Superior customer service remains one of the few differentiators that businesses can sustain over time. The winners in today’s omnichannel environment are the companies that leverage knowledge to empower customers and contact center agents, and provide standout customer experience across channels and touchpoints.

eGain has implemented knowledge solutions for blue-chip companies worldwide, helping them design and deliver great customer service experiences. In the process, we have compiled hundreds of best practices. Here are some of the popular ones.

1. Quantify value

Assessing expected and realized ROI before and after the deployment helps you justify the initial investment as well as continuous improvement of the knowledge base (KB).

Best practice: Make sure the ROI metrics you use are aligned with business objectives. For instance, if your business goal is to increase upsell and cross-sell, reduction in average handle time will be a conflicting metric. As you assess ROI, keep in mind that knowledge management (KM) delivers positive ROI across a broad range of business problems. Some examples are:

  • Deflection of requests for agent-assisted service through effective self-service.
  • Increase in first-time resolution and sales conversion.
  • Reduction in escalations, transfers, repeat calls, and average handle times.
  • Reduction in training time, unwarranted product returns, field visits, and staff wage premiums.

2. Build the team

Successful KM implementations employ the right team for knowledge capture, creation, and continuous improvement.

Best practice: Empower a cross-functional team that can bring a 360-degree approach to knowledge management. Best-practice teams typically include the following members:

  • Strategist: Lead expert that determines the organization, topics, roles and responsibilities, and long- term plans.
  • Select users: High-performance service and sales agents, who use the KB on a daily basis, can provide useful feedback from the trenches, and even contribute answers. Be sure to reward such agents to foster ongoing knowledge contribution.
  • Subject matter experts: Experts that have answers, especially for questions of high complexity.
  • Knowledge authors: Writers and publishers that are focused on content development, taxonomy, and publishing.
  • Project managers: Tactical managers that keep the project on track and ensure forward momentum.

3. Start with depth

Unfocused knowledge deployments almost always result in a shallow KB that is full of holes like Swiss cheese. If users can’t find answers, or receive inadequate or wrong information, they will simply stop using the system.

Best practice: Focus first on depth rather than breadth. Start with common questions on common products or lines of business (the 80–20 rule) and expand out over time.
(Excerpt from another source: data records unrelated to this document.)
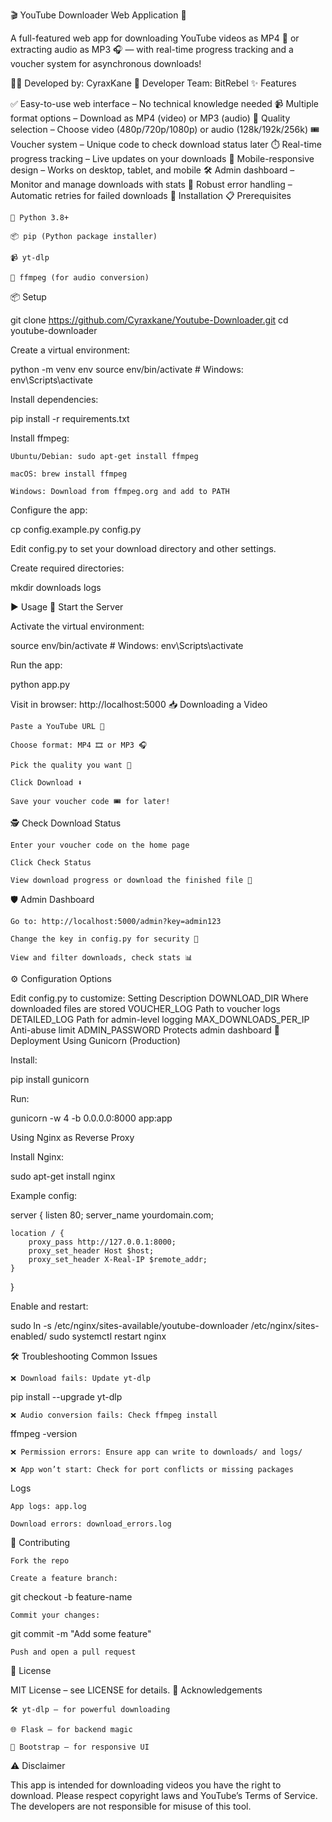 🎬 YouTube Downloader Web Application 🚀

A full-featured web app for downloading YouTube videos as MP4 🎥 or extracting audio as MP3 🎧 — with real-time progress tracking and a voucher system for asynchronous downloads!

👨‍💻 Developed by: CyraxKane
👥 Developer Team: BitRebel
✨ Features

✅ Easy-to-use web interface – No technical knowledge needed
📹 Multiple format options – Download as MP4 (video) or MP3 (audio)
📐 Quality selection – Choose video (480p/720p/1080p) or audio (128k/192k/256k)
🎟️ Voucher system – Unique code to check download status later
⏱️ Real-time progress tracking – Live updates on your downloads
📱 Mobile-responsive design – Works on desktop, tablet, and mobile
🛠️ Admin dashboard – Monitor and manage downloads with stats
🔁 Robust error handling – Automatic retries for failed downloads
🧰 Installation
📋 Prerequisites

    🐍 Python 3.8+

    📦 pip (Python package installer)

    📹 yt-dlp

    🎵 ffmpeg (for audio conversion)

📦 Setup

git clone https://github.com/Cyraxkane/Youtube-Downloader.git
cd youtube-downloader

Create a virtual environment:

python -m venv env
source env/bin/activate  # Windows: env\Scripts\activate

Install dependencies:

pip install -r requirements.txt

Install ffmpeg:

    Ubuntu/Debian: sudo apt-get install ffmpeg

    macOS: brew install ffmpeg

    Windows: Download from ffmpeg.org and add to PATH

Configure the app:

cp config.example.py config.py

Edit config.py to set your download directory and other settings.

Create required directories:

mkdir downloads logs

▶️ Usage
🔌 Start the Server

Activate the virtual environment:

source env/bin/activate  # Windows: env\Scripts\activate

Run the app:

python app.py

Visit in browser: http://localhost:5000
📥 Downloading a Video

    Paste a YouTube URL 🔗

    Choose format: MP4 🎞️ or MP3 🎧

    Pick the quality you want 📐

    Click Download ⬇️

    Save your voucher code 🎟️ for later!

🕵️ Check Download Status

    Enter your voucher code on the home page

    Click Check Status

    View download progress or download the finished file 📂

🛡️ Admin Dashboard

    Go to: http://localhost:5000/admin?key=admin123

    Change the key in config.py for security 🔐

    View and filter downloads, check stats 📊

⚙️ Configuration Options

Edit config.py to customize:
Setting	Description
DOWNLOAD_DIR	Where downloaded files are stored
VOUCHER_LOG	Path to voucher logs
DETAILED_LOG	Path for admin-level logging
MAX_DOWNLOADS_PER_IP	Anti-abuse limit
ADMIN_PASSWORD	Protects admin dashboard
🚀 Deployment
Using Gunicorn (Production)

Install:

pip install gunicorn

Run:

gunicorn -w 4 -b 0.0.0.0:8000 app:app

Using Nginx as Reverse Proxy

Install Nginx:

sudo apt-get install nginx

Example config:

server {
    listen 80;
    server_name yourdomain.com;

    location / {
        proxy_pass http://127.0.0.1:8000;
        proxy_set_header Host $host;
        proxy_set_header X-Real-IP $remote_addr;
    }
}

Enable and restart:

sudo ln -s /etc/nginx/sites-available/youtube-downloader /etc/nginx/sites-enabled/
sudo systemctl restart nginx

🛠️ Troubleshooting
Common Issues

    ❌ Download fails: Update yt-dlp

pip install --upgrade yt-dlp

    ❌ Audio conversion fails: Check ffmpeg install

ffmpeg -version

    ❌ Permission errors: Ensure app can write to downloads/ and logs/

    ❌ App won’t start: Check for port conflicts or missing packages

Logs

    App logs: app.log

    Download errors: download_errors.log

🤝 Contributing

    Fork the repo

    Create a feature branch:

git checkout -b feature-name

    Commit your changes:

git commit -m "Add some feature"

    Push and open a pull request

🪪 License

MIT License – see LICENSE for details.
🙌 Acknowledgements

    🛠️ yt-dlp – for powerful downloading

    🌐 Flask – for backend magic

    🎨 Bootstrap – for responsive UI

⚠️ Disclaimer

This app is intended for downloading videos you have the right to download.
Please respect copyright laws and YouTube’s Terms of Service.
The developers are not responsible for misuse of this tool.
4. Knowledge is findability and more

Users prefer different ways of searching for information, just as drivers prefer different ways of reaching their destination. Some drive on freeways, others would rather take the scenic route. A GPS-style approach with multiple options to find information dramatically improves knowledge base adoption and ROI. For example, new agents may find it difficult to wade through hundreds of keyword search results, but might fare better if they are guided through a step-by-step dialog, powered by technologies such as Case-Based

Reasoning (CBR). In addition to guiding users quickly through search, CBR can also guide agents and end-customers through interactive customer processes that are compliant with best practices and industry regulations.

Best practice: Multiple search options such as FAQ, keyword and natural language search, intent- driven search, topic-tree browsing, and CBR guided help allow a broad range of users to quickly and easily find information, and have best-practice conversations with customers. Make sure to use a common omnichannel knowledge platform to ensure consistency of answers and don’t forget to deliver knowledge across traditional and mobile devices for access anywhere.

5. Crowdsource, but scrub

Most businesses are not taking advantage of the enormous opportunity to tap into community and social knowledge, and when they do they often make the mistake of creating yet another inconsistent knowledge silo.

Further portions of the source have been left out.